Remission, low disease activity and improvement of pain and function in psoriatic arthritis patients treated with IL-12/23 and IL-17 inhibitors. A multicenter prospective study.

The development of new biologic and targeted synthetic DMARDs can lead to good disease control. The aim of the present study was to assess the rate of remission and low disease activity, and the improvement of pain and function, in psoriatic arthritis (PsA) patients treated with new anti-IL-12/23 and anti-IL-17 biologic agents. A prospective 6-month study was performed.

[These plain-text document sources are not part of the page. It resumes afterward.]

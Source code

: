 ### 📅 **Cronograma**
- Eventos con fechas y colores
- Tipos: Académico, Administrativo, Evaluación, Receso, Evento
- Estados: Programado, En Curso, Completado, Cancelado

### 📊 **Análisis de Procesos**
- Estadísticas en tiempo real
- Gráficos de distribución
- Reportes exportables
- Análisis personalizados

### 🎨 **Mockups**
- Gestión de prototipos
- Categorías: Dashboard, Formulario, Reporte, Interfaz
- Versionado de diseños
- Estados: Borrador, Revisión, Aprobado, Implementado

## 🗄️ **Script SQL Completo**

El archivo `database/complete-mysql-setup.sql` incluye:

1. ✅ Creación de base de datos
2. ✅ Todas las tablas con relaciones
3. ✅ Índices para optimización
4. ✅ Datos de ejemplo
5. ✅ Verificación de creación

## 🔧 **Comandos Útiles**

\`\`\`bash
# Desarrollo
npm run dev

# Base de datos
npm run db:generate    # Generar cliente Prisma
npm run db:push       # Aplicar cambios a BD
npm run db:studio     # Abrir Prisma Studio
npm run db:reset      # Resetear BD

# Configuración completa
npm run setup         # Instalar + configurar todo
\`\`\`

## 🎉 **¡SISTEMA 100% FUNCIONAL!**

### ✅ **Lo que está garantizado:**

Patients fulfilling the CASPAR criteria for PsA that started ustekinumab, secukinumab and ixekizumab were enrolled and prospectively followed in a setting of clinical practice. Patients were considered in minimal disease activity (MDA), when they met at least 5/7 of the criteria previously defined. DAPSA score ≤4 was also evaluated as a remission criterion. Pain on VAS, PtGA and HAQ were also assessed in all patients. Patients achieving MDA were compared to non-MDA to identify outcome predictive factors. Of the 70 patients treated with ustekinumab, secukinumab and ixekizumab, at baseline, no patients were in MDA or had a DAPSA score ≤4. Ten patients (14.2%) were lost during the follow-up. After 6 months, MDA was achieved in 22 (31.4%) patients. DAPSA≤4 was achieved in 17 (24.2%) patients. Significant improvement in pain, PtGA and HAQ was also found. Patients naïve to anti-TNF treatment achieved more frequently MDA compared to anti-TNF-experienced patients. Male sex, high levels of CRP and absence of comorbidities were found to be predictors of MDA. In our prospective observational study, MDA was achieved in 31.4% and DAPSA remission in 24.2% of patients treated with inhibitors of IL-12/23 and IL-17, thus making this target achievable in PsA patients treated with these drugs.